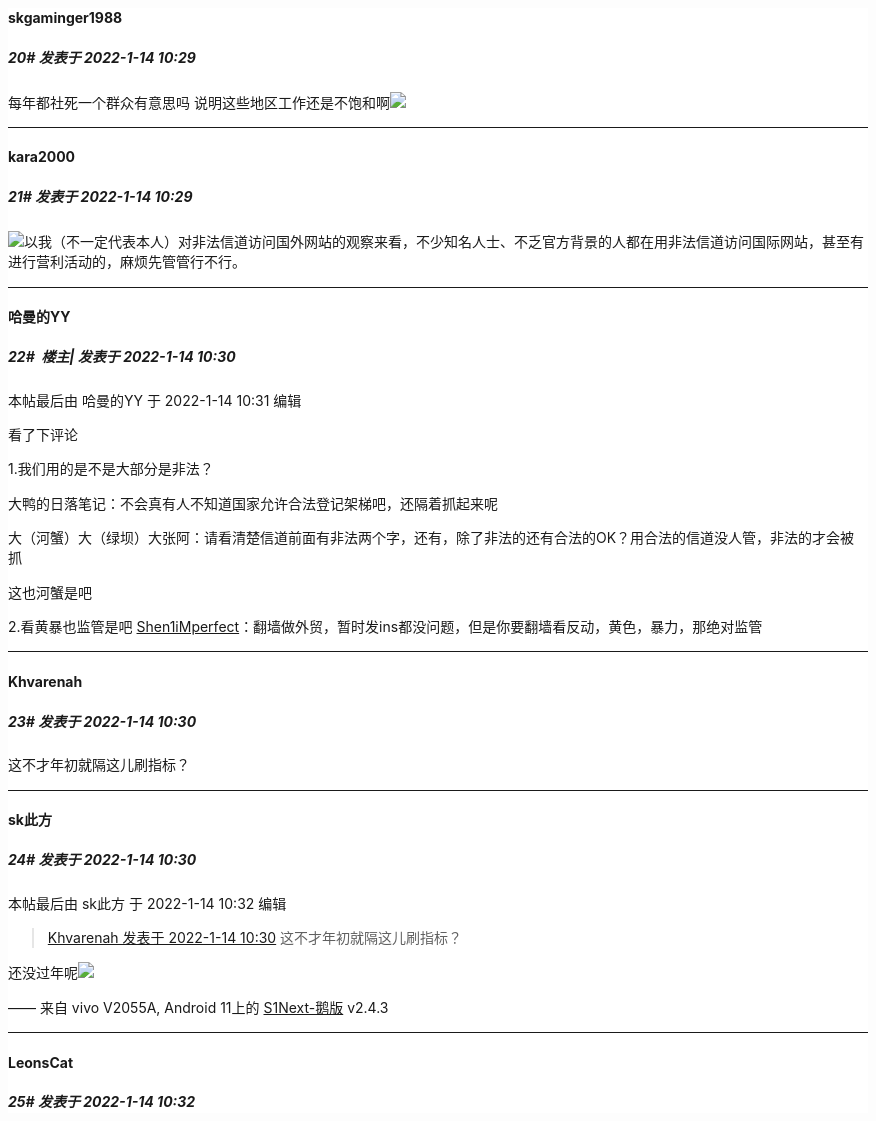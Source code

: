 ####  skgaminger1988  
##### 20#       发表于 2022-1-14 10:29

每年都社死一个群众有意思吗 说明这些地区工作还是不饱和啊<img src="https://static.saraba1st.com/image/smiley/face2017/067.png" referrerpolicy="no-referrer">

*****

####  kara2000  
##### 21#       发表于 2022-1-14 10:29

<img src="https://static.saraba1st.com/image/smiley/face2017/067.png" referrerpolicy="no-referrer">以我（不一定代表本人）对非法信道访问国外网站的观察来看，不少知名人士、不乏官方背景的人都在用非法信道访问国际网站，甚至有进行营利活动的，麻烦先管管行不行。

*****

####  哈曼的YY  
##### 22#         楼主| 发表于 2022-1-14 10:30

 本帖最后由 哈曼的YY 于 2022-1-14 10:31 编辑 

看了下评论

1.我们用的是不是大部分是非法？

大鸭的日落笔记：不会真有人不知道国家允许合法登记架梯吧，还隔着抓起来呢 

大（河蟹）大（绿坝）大张阿：请看清楚信道前面有非法两个字，还有，除了非法的还有合法的OK？用合法的信道没人管，非法的才会被抓 

这也河蟹是吧

2.看黄暴也监管是吧
[Shen1iMperfect](https://weibo.com/5580449573)：翻墙做外贸，暂时发ins都没问题，但是你要翻墙看反动，黄色，暴力，那绝对监管 

*****

####  Khvarenah  
##### 23#       发表于 2022-1-14 10:30

这不才年初就隔这儿刷指标？

*****

####  sk此方  
##### 24#       发表于 2022-1-14 10:30

 本帖最后由 sk此方 于 2022-1-14 10:32 编辑 
<blockquote><a href="httphttps://bbs.saraba1st.com/2b/forum.php?mod=redirect&amp;goto=findpost&amp;pid=54283622&amp;ptid=2047287" target="_blank">Khvarenah 发表于 2022-1-14 10:30</a>
这不才年初就隔这儿刷指标？</blockquote>
还没过年呢<img src="https://static.saraba1st.com/image/smiley/face2017/067.png" referrerpolicy="no-referrer">

—— 来自 vivo V2055A, Android 11上的 [S1Next-鹅版](https://github.com/ykrank/S1-Next/releases) v2.4.3

*****

####  LeonsCat  
##### 25#       发表于 2022-1-14 10:32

__________________________________________________

■ Exercise ■
For each line of the entries that contains the word "这不才年初就隔这儿刷指标", make a copy.

■ Final answer ■
这不才年初就隔这儿刷指标？
这不才年初就隔这儿刷指标？</blockquote>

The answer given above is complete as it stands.